Exercise goal
The required answer is every line of the data containing the word "number".

(Data records)

------------------------------------

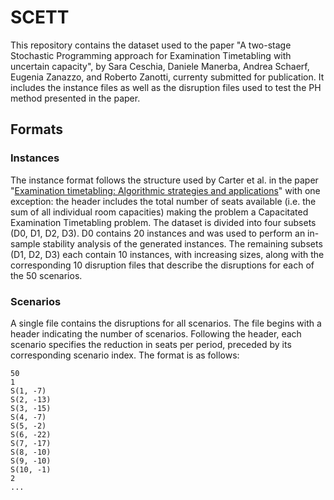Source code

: # SCETT

This repository contains the dataset used to the paper "A two-stage Stochastic Programming approach for Examination Timetabling with uncertain capacity", by Sara Ceschia, Daniele Manerba, Andrea Schaerf, Eugenia Zanazzo, and Roberto Zanotti, currenty submitted for publication. It includes the instance files as well as the disruption files used to test the PH method presented in the paper.

## Formats
### Instances
The instance format follows the structure used by Carter et al. in the paper "[Examination timetabling: Algorithmic strategies and applications](https://www.tandfonline.com/doi/abs/10.1057/jors.1996.37)" with one exception: the header includes the total number of seats available (i.e. the sum of all individual room capacities) making the problem a Capacitated Examination Timetabling problem. 
The dataset is divided into four subsets (D0, D1, D2, D3). D0 contains 20 instances and was used to perform an in-sample stability analysis of the generated instances. 
The remaining subsets (D1, D2, D3) each contain 10 instances, with increasing sizes, along with the corresponding 10 disruption files that describe the disruptions for each of the 50 scenarios.

### Scenarios

A single file contains the disruptions for all scenarios. The file begins with a header indicating the number of scenarios. Following the header, each scenario specifies the reduction in seats per period, preceded by its corresponding scenario index. The format is as follows:

```
50
1
S(1, -7)  
S(2, -13)  
S(3, -15)  
S(4, -7)  
S(5, -2)  
S(6, -22)  
S(7, -17)  
S(8, -10)  
S(9, -10)  
S(10, -1)  
2
...
```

------------------------------------

Task result
The instance format follows the structure used by Carter et al. in the paper "[Examination timetabling: Algorithmic strategies and applications](https://www.tandfonline.com/doi/abs/10.1057/jors.1996.37)" with one exception: the header includes the total number of seats available (i.e. the sum of all individual room capacities) making the problem a Capacitated Examination Timetabling problem. 
A single file contains the disruptions for all scenarios. The file begins with a header indicating the number of scenarios. Following the header, each scenario specifies the reduction in seats per period, preceded by its corresponding scenario index. The format is as follows:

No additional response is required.